:: DATA EXCERPTS ::
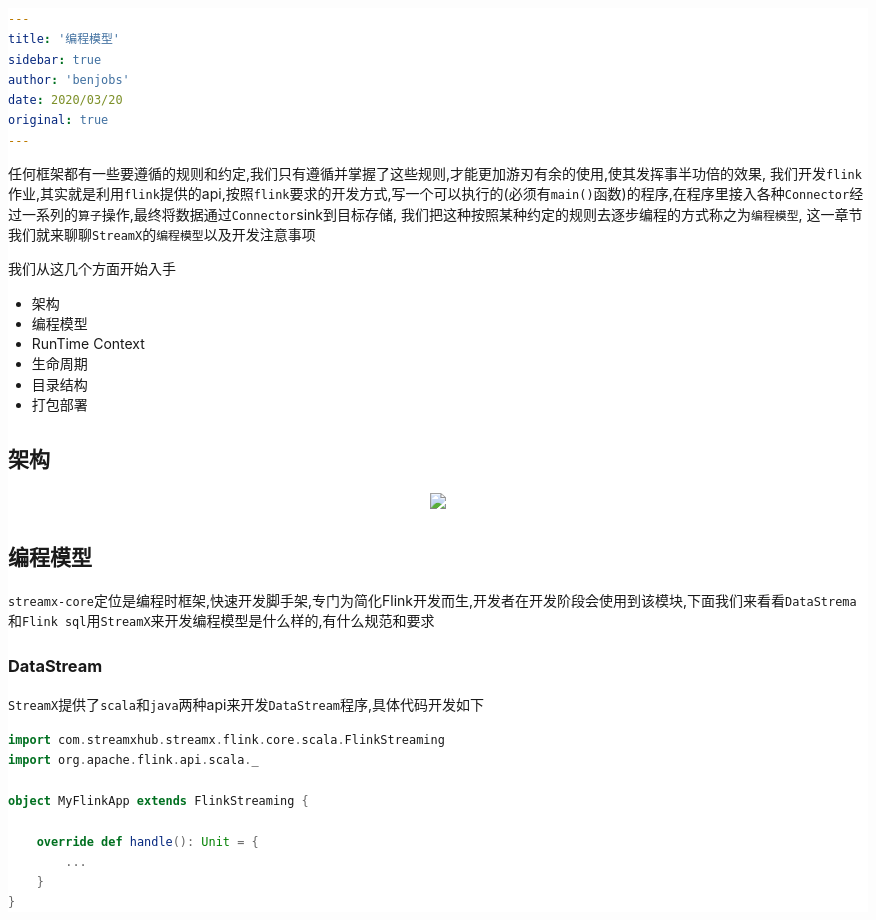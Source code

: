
 ```yaml
---
title: '编程模型' 
sidebar: true 
author: 'benjobs' 
date: 2020/03/20
original: true
---
```


任何框架都有一些要遵循的规则和约定,我们只有遵循并掌握了这些规则,才能更加游刃有余的使用,使其发挥事半功倍的效果, 我们开发`flink`作业,其实就是利用`flink`提供的api,按照`flink`要求的开发方式,写一个可以执行的(必须有`main()`函数)的程序,在程序里接入各种`Connector`经过一系列的`算子`操作,最终将数据通过`Connector`sink到目标存储,
我们把这种按照某种约定的规则去逐步编程的方式称之为`编程模型`, 这一章节我们就来聊聊`StreamX`的`编程模型`以及开发注意事项

我们从这几个方面开始入手

<div class="counter">

* 架构
* 编程模型
* RunTime Context
* 生命周期
* 目录结构
* 打包部署

</div>

## 架构

<center>
<img src="/streamx-docs/assets/img/doc-img/streamx_archite.png"/><br>
</center>

## 编程模型

`streamx-core`定位是编程时框架,快速开发脚手架,专门为简化Flink开发而生,开发者在开发阶段会使用到该模块,下面我们来看看`DataStrema`和`Flink sql`用`StreamX`来开发编程模型是什么样的,有什么规范和要求

### DataStream

`StreamX`提供了`scala`和`java`两种api来开发`DataStream`程序,具体代码开发如下

<CodeGroup>
<CodeGroupItem title="scala" active>

```scala 
import com.streamxhub.streamx.flink.core.scala.FlinkStreaming
import org.apache.flink.api.scala._

object MyFlinkApp extends FlinkStreaming {

    override def handle(): Unit = {
        ...
    }
}

```
</CodeGroupItem>
<CodeGroupItem title="java">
:::
--- WHAT YOU HAVE TO DO ---
Output every line of the records exactly, excluding all pictures.

--- SOLUTION ---
Source code

:
 ```yaml
---
title: '编程模型' 
sidebar: true 
author: 'benjobs' 
date: 2020/03/20
original: true
---
```


任何框架都有一些要遵循的规则和约定,我们只有遵循并掌握了这些规则,才能更加游刃有余的使用,使其发挥事半功倍的效果, 我们开发`flink`作业,其实就是利用`flink`提供的api,按照`flink`要求的开发方式,写一个可以执行的(必须有`main()`函数)的程序,在程序里接入各种`Connector`经过一系列的`算子`操作,最终将数据通过`Connector`sink到目标存储,
我们把这种按照某种约定的规则去逐步编程的方式称之为`编程模型`, 这一章节我们就来聊聊`StreamX`的`编程模型`以及开发注意事项

我们从这几个方面开始入手

<div class="counter">

* 架构
* 编程模型
* RunTime Context
* 生命周期
* 目录结构
* 打包部署

</div>

## 架构

<center>
<img src="/streamx-docs/assets/img/doc-img/streamx_archite.png"/><br>
</center>

## 编程模型

`streamx-core`定位是编程时框架,快速开发脚手架,专门为简化Flink开发而生,开发者在开发阶段会使用到该模块,下面我们来看看`DataStrema`和`Flink sql`用`StreamX`来开发编程模型是什么样的,有什么规范和要求

### DataStream

`StreamX`提供了`scala`和`java`两种api来开发`DataStream`程序,具体代码开发如下

<CodeGroup>
<CodeGroupItem title="scala" active>

```scala 
import com.streamxhub.streamx.flink.core.scala.FlinkStreaming
import org.apache.flink.api.scala._

object MyFlinkApp extends FlinkStreaming {

    override def handle(): Unit = {
        ...
    }
}

```
</CodeGroupItem>
<CodeGroupItem title="java">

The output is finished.